● **Given entries**:
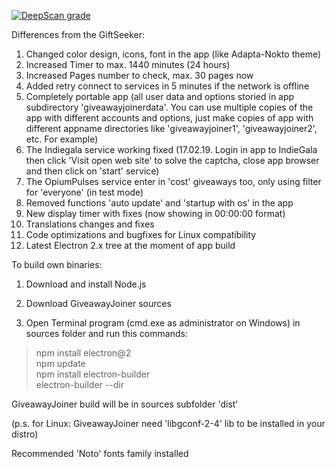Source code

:  [![DeepScan grade](https://deepscan.io/api/teams/2928/projects/4373/branches/35596/badge/grade.svg)](https://deepscan.io/dashboard#view=project&tid=2928&pid=4373&bid=35596)

 Differences from the GiftSeeker:

 1. Changed color design, icons, font in the app (like Adapta-Nokto theme)
 2. Increased Timer to max. 1440 minutes (24 hours)
 3. Increased Pages number to check, max. 30 pages now
 4. Added retry connect to services in 5 minutes if the network is offline
 5. Completely portable app (all user data and options storied in app subdirectory 'giveawayjoinerdata'. You can use multiple 
    copies of the app with different accounts and options, just make copies of app with different appname directories 
    like 'giveawayjoiner1', 'giveawayjoiner2', etc. For example)
 6. The Indiegala service working fixed (17.02.19. Login in app to IndieGala then click 'Visit open web site' to solve the         captcha, close app browser and then click on 'start' service)
 7. The OpiumPulses service enter in 'cost' giveaways too, only using filter for 'everyone' (in test mode)  
 8. Removed functions 'auto update' and 'startup with os' in the app
 9. New display timer with fixes (now showing in 00:00:00 format)
10. Translations changes and fixes
11. Code optimizations and bugfixes for Linux compatibility
12. Latest Electron 2.x tree at the moment of app build

  To build own binaries:

  1. Download and install Node.js
  2. Download GiveawayJoiner sources

  3. Open Terminal program (cmd.exe as administrator on Windows) in sources folder and run this commands:
  >npm install electron@2                                  
  >npm update                                 
  >npm install electron-builder                   
  >electron-builder --dir                              
  
  GiveawayJoiner build will be in sources subfolder 'dist'
  
  (p.s. for Linux: GiveawayJoiner need 'libgconf-2-4' lib to be installed in your distro)
  
  Recommended 'Noto' fonts family installed
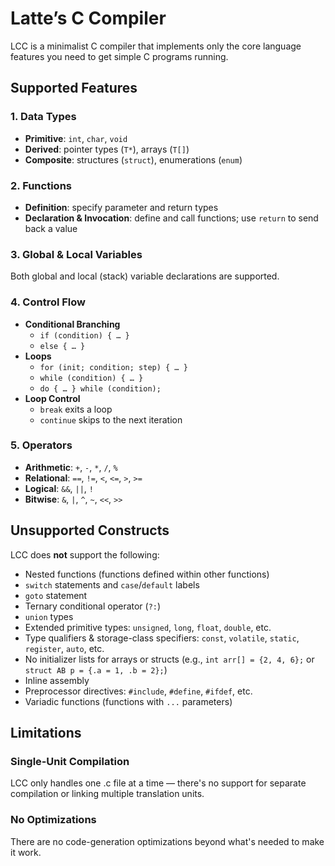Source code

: # Latte’s C Compiler

LCC is a minimalist C compiler that implements only the core language features you need to get simple C programs running.

## Supported Features

### 1. Data Types

- **Primitive**: `int`, `char`, `void`  
- **Derived**: pointer types (`T*`), arrays (`T[]`)  
- **Composite**: structures (`struct`), enumerations (`enum`)  

### 2. Functions

- **Definition**: specify parameter and return types  
- **Declaration & Invocation**: define and call functions; use `return` to send back a value

### 3. Global & Local Variables

Both global and local (stack) variable declarations are supported.

### 4. Control Flow

- **Conditional Branching**  
  - `if (condition) { … }`  
  - `else { … }`  
- **Loops**  
  - `for (init; condition; step) { … }`  
  - `while (condition) { … }`  
  - `do { … } while (condition);` 
- **Loop Control**  
  - `break` exits a loop  
  - `continue` skips to the next iteration

### 5. Operators

* **Arithmetic**: `+`, `-`, `*`, `/`, `%`
* **Relational**: `==`, `!=`, `<`, `<=`, `>`, `>=`
* **Logical**: `&&`, `||`, `!`
* **Bitwise**: `&`, `|`, `^`, `~`, `<<`, `>>`

## Unsupported Constructs

LCC does **not** support the following:

- Nested functions (functions defined within other functions)  
- `switch` statements and `case`/`default` labels  
- `goto` statement  
- Ternary conditional operator (`?:`)  
- `union` types  
- Extended primitive types: `unsigned`, `long`, `float`, `double`, etc.  
- Type qualifiers & storage-class specifiers: `const`, `volatile`, `static`, `register`, `auto`, etc.  
- No initializer lists for arrays or structs (e.g., `int arr[] = {2, 4, 6};` or `struct AB p = {.a = 1, .b = 2};`)  
- Inline assembly  
- Preprocessor directives: `#include`, `#define`, `#ifdef`, etc.  
- Variadic functions (functions with `...` parameters)  


## Limitations

### Single‐Unit Compilation
LCC only handles one .c file at a time — there's no support for separate compilation or linking multiple translation units.

### No Optimizations
There are no code-generation optimizations beyond what's needed to make it work.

● **Work to complete**: Would you print exactly, and only, the lines of the data above from the line with "- **Composite**: structures" through the line with "the next iteration", inclusive?

● **Written response**:
- **Composite**: structures (`struct`), enumerations (`enum`)  

### 2. Functions

- **Definition**: specify parameter and return types  
- **Declaration & Invocation**: define and call functions; use `return` to send back a value

### 3. Global & Local Variables

Both global and local (stack) variable declarations are supported.

### 4. Control Flow

- **Conditional Branching**  
  - `if (condition) { … }`  
  - `else { … }`  
- **Loops**  
  - `for (init; condition; step) { … }`  
  - `while (condition) { … }`  
  - `do { … } while (condition);` 
- **Loop Control**  
  - `break` exits a loop  
  - `continue` skips to the next iteration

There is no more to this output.